How was this to be achieved? One way was to give the Cape Colony self-government and have it engross the other states in the region. That method was tried. The Cape Colony acquired responsible government in 1872, but the colony was too weak and its white inhabitants too divided for it to become the instrument of such a policy. Until 1880, the colonial government refused to incorporate Griqualand West, and although it took over Basutoland in 1871, it soon lost control of the Basotho people, so that Britain had to resume responsibility for that territory in 1884.
Meanwhile, in 1875 Lord Carnarvon, an unusually activist colonial secretary serving in Benjamin Disraeli’s Conservative ministry, had set in motion a series of events that he intended to culminate in a Canadian solution.31 He started by writing a dispatch to the high commissioner in Cape Town, proposing a conference of representatives of the white communities in Southern Africa to discuss native questions, the control of the arms trade, and, perhaps, confederation. The South African responses were not auspicious. The Cape colonial cabinet—the first under responsible government—resented what it construed as imperial interference. In the Orange Free State, the voortrekker spirit had been reinforced by the well-grounded belief that Britain had manipulated the arbitration process that had led to including the Kimberley diamond fields in Griqualand West. In the Transvaal, Afrikaner morale was low because of the weakness of the economy and the unpopularity of the president, Thomas Francois Burgers.
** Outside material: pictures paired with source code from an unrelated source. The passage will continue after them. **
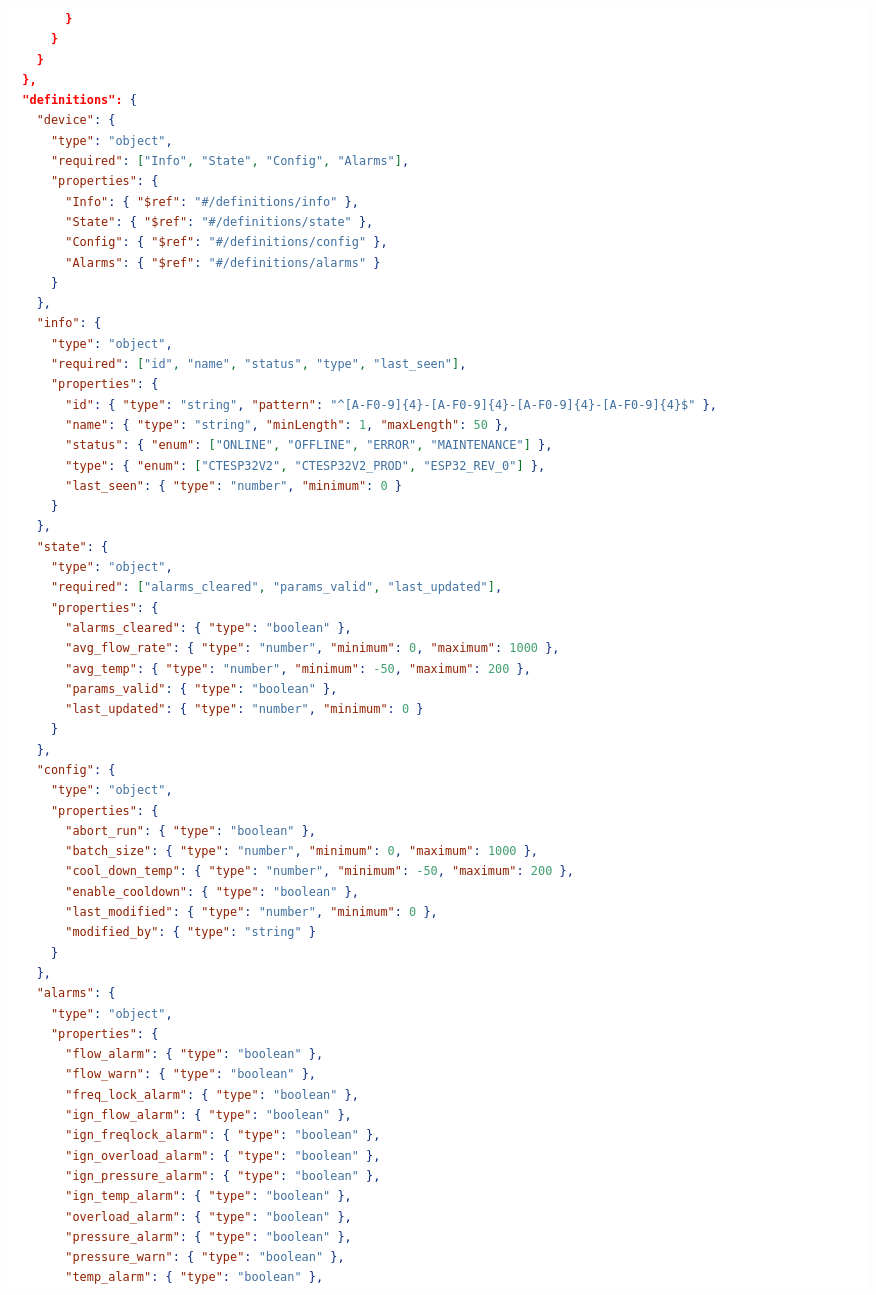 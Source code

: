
 ```json
        }
      }
    }
  },
  "definitions": {
    "device": {
      "type": "object",
      "required": ["Info", "State", "Config", "Alarms"],
      "properties": {
        "Info": { "$ref": "#/definitions/info" },
        "State": { "$ref": "#/definitions/state" },
        "Config": { "$ref": "#/definitions/config" },
        "Alarms": { "$ref": "#/definitions/alarms" }
      }
    },
    "info": {
      "type": "object",
      "required": ["id", "name", "status", "type", "last_seen"],
      "properties": {
        "id": { "type": "string", "pattern": "^[A-F0-9]{4}-[A-F0-9]{4}-[A-F0-9]{4}-[A-F0-9]{4}$" },
        "name": { "type": "string", "minLength": 1, "maxLength": 50 },
        "status": { "enum": ["ONLINE", "OFFLINE", "ERROR", "MAINTENANCE"] },
        "type": { "enum": ["CTESP32V2", "CTESP32V2_PROD", "ESP32_REV_0"] },
        "last_seen": { "type": "number", "minimum": 0 }
      }
    },
    "state": {
      "type": "object",
      "required": ["alarms_cleared", "params_valid", "last_updated"],
      "properties": {
        "alarms_cleared": { "type": "boolean" },
        "avg_flow_rate": { "type": "number", "minimum": 0, "maximum": 1000 },
        "avg_temp": { "type": "number", "minimum": -50, "maximum": 200 },
        "params_valid": { "type": "boolean" },
        "last_updated": { "type": "number", "minimum": 0 }
      }
    },
    "config": {
      "type": "object",
      "properties": {
        "abort_run": { "type": "boolean" },
        "batch_size": { "type": "number", "minimum": 0, "maximum": 1000 },
        "cool_down_temp": { "type": "number", "minimum": -50, "maximum": 200 },
        "enable_cooldown": { "type": "boolean" },
        "last_modified": { "type": "number", "minimum": 0 },
        "modified_by": { "type": "string" }
      }
    },
    "alarms": {
      "type": "object",
      "properties": {
        "flow_alarm": { "type": "boolean" },
        "flow_warn": { "type": "boolean" },
        "freq_lock_alarm": { "type": "boolean" },
        "ign_flow_alarm": { "type": "boolean" },
        "ign_freqlock_alarm": { "type": "boolean" },
        "ign_overload_alarm": { "type": "boolean" },
        "ign_pressure_alarm": { "type": "boolean" },
        "ign_temp_alarm": { "type": "boolean" },
        "overload_alarm": { "type": "boolean" },
        "pressure_alarm": { "type": "boolean" },
        "pressure_warn": { "type": "boolean" },
        "temp_alarm": { "type": "boolean" },
```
When he interviewed Burgers in London, Carnarvon nevertheless deduced that he would support confederation under British auspices, which was foolish because that would have amounted to political suicide by Burgers.
Rebuffed by the Cape colonial government and, so he thought, deceived by the president of the Transvaal, Carnarvon convened a conference in London after trying to conciliate President Brand of the Orange Free State by granting him ninety thousand pounds’ compensation for the loss of the diamond fields. The conference achieved nothing significant. The Cape and the Transvaal were not represented; Shepstone, a nonelected official, represented Natal; and President Brand was present to make sure that confederation was not discussed.
Foiled in diplomacy, Carnarvon resorted to more dramatic methods. Using propaganda to exploit missionary charges that the Transvaal practiced slavery, the concerns of British merchants, traders, and bankers about the security of their investments in the Transvaal, and reports about the Pedi defeat of a Transvaal commando, Carnarvon entrusted Shepstone with the task of annexing the republic, preferably with the consent of its Afrikaner citizens. In January 1877, Shepstone entered the Transvaal with a small police escort and settled in Pretoria. There he played a skillful waiting game. Interviewing leading citizens, he exploited their fears of the Zulu, their factionalism, and their dislike of President Burgers and demanded that the Volksraad make financial and administrative reforms. When it had done so, he declared that the reforms were not good enough. The Volksraad eventually adjourned, and so demoralized were the citizens that on April 12, 1877, Shepstone was able peacefully to proclaim the Transvaal a British colony.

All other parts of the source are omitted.